CFM International is predicting a significant slow-down in new orders for 1999 and 2000 , to levels possibly 50% below last year's intake.

At the same time, the General Electric/Snecma joint venture is having to achieve record production levels to meet the demand from massive orders placed in the past two years.

CFMI president Gerard Laviec expects orders for the year to be "between 600 and 800 engines", compared with 1,324, valued at $6.6 billion, in 1998 - the company's best year for commercial orders. "If we do 800 it will be excellent," he adds. "There is another downturn coming."

The continuing economic gloom in Asia is the reason for the bleaker long-term outlook, but the short-term picture is dominated by the fact that "there are no more big competitions of the size of British Airways or TACA of South America", says Laviec.

Despite this, he says: "There are newcomers in terms of leasing companies." Potential business still in competition, or in final negotiations, involves Bouillion, CIT and International Lease Finance, while airline customers include Spanair and SAS, the latter planning an order for Airbus A340-300s.
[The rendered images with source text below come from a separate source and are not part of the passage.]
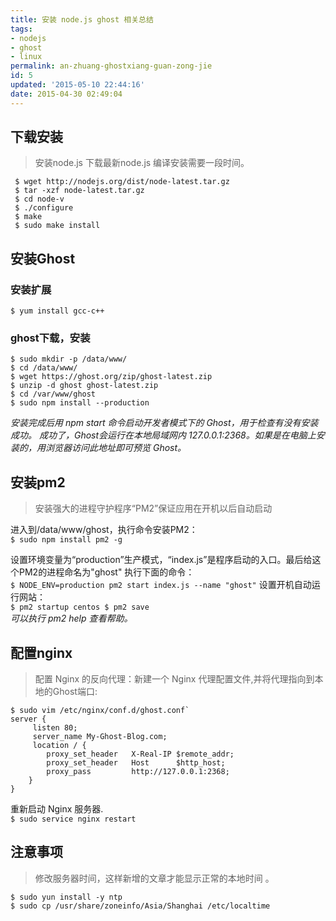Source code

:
 ```yaml
---
title: 安装 node.js ghost 相关总结
tags: 
- nodejs 
- ghost
- linux
permalink: an-zhuang-ghostxiang-guan-zong-jie
id: 5
updated: '2015-05-10 22:44:16'
date: 2015-04-30 02:49:04
---
```



## 下载安装
>安装node.js 下载最新node.js 编译安装需要一段时间。

     $ wget http://nodejs.org/dist/node-latest.tar.gz
     $ tar -xzf node-latest.tar.gz
     $ cd node-v
     $ ./configure
     $ make
     $ sudo make install

## 安装Ghost

### 安装扩展  
 `$ yum install gcc-c++`

### ghost下载，安装
    $ sudo mkdir -p /data/www/
    $ cd /data/www/
    $ wget https://ghost.org/zip/ghost-latest.zip
    $ unzip -d ghost ghost-latest.zip
    $ cd /var/www/ghost
    $ sudo npm install --production
*安装完成后用 npm start 命令启动开发者模式下的 Ghost，用于检查有没有安装成功。 成功了，Ghost会运行在本地局域网内 127.0.0.1:2368。如果是在电脑上安装的，用浏览器访问此地址即可预览 Ghost。*   

## 安装pm2

> 安装强大的进程守护程序“PM2”保证应用在开机以后自动启动

进入到/data/www/ghost，执行命令安装PM2：   
`$ sudo npm install pm2 -g`

设置环境变量为“production”生产模式，“index.js”是程序启动的入口。最后给这个PM2的进程命名为"ghost" 执行下面的命令：   
`$ NODE_ENV=production pm2 start index.js --name "ghost"`
设置开机自动运行网站：   
`$ pm2 startup centos
 $ pm2 save`   
*可以执行 pm2 help 查看帮助。*

## 配置nginx
> 配置 Nginx 的反向代理：新建一个 Nginx 代理配置文件,并将代理指向到本地的Ghost端口:

    $ sudo vim /etc/nginx/conf.d/ghost.conf`  
    server {
         listen 80;
         server_name My-Ghost-Blog.com;
         location / {
            proxy_set_header   X-Real-IP $remote_addr;
            proxy_set_header   Host      $http_host;
            proxy_pass         http://127.0.0.1:2368;
        }
    }    
重新启动 Nginx 服务器.  
`$ sudo service nginx restart`

## 注意事项
>修改服务器时间，这样新增的文章才能显示正常的本地时间 。

    $ sudo yun install -y ntp
    $ sudo cp /usr/share/zoneinfo/Asia/Shanghai /etc/localtime
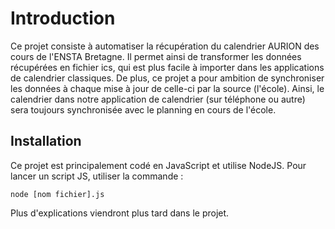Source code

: # Introduction

Ce projet consiste à automatiser la récupération du calendrier AURION des cours de l'ENSTA Bretagne.
Il permet ainsi de transformer les données récupérées en fichier ics, qui est plus facile à importer dans les applications de calendrier classiques.
De plus, ce projet a pour ambition de synchroniser les données à chaque mise à jour de celle-ci par la source (l'école).
Ainsi, le calendrier dans notre application de calendrier (sur téléphone ou autre) sera toujours synchronisée avec le planning en cours de l'école.

## Installation

Ce projet est principalement codé en JavaScript et utilise NodeJS.
Pour lancer un script JS, utiliser la commande :

```nodejs
node [nom fichier].js
```

Plus d'explications viendront plus tard dans le projet.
Overall, says Laviec, CFMI is in good shape to handle the downturn, most of which is affecting widebody sales rather than the single-aisle market. The company holds commitments for about 7,000 engines, 3,400 of which are firm orders.

In production terms, CFMI is facing its biggest year yet, with more than 1,100 engines due for delivery. Production is expected to drop to about 1,030 in 2000, with a further decline planned for 2001.

To cope with this year's extra demand, CFMI is opening a separate CFM56-7 line at General Electric's Durham engine plant in North Carolina. The line will run for this year only, and is due to produce 200 engines.

The temporary expansion of Durham coincides with a "volume reduction" in widebody engine work on the CF6 and GE90 lines, mainly because of the drop in orders from Asian airlines.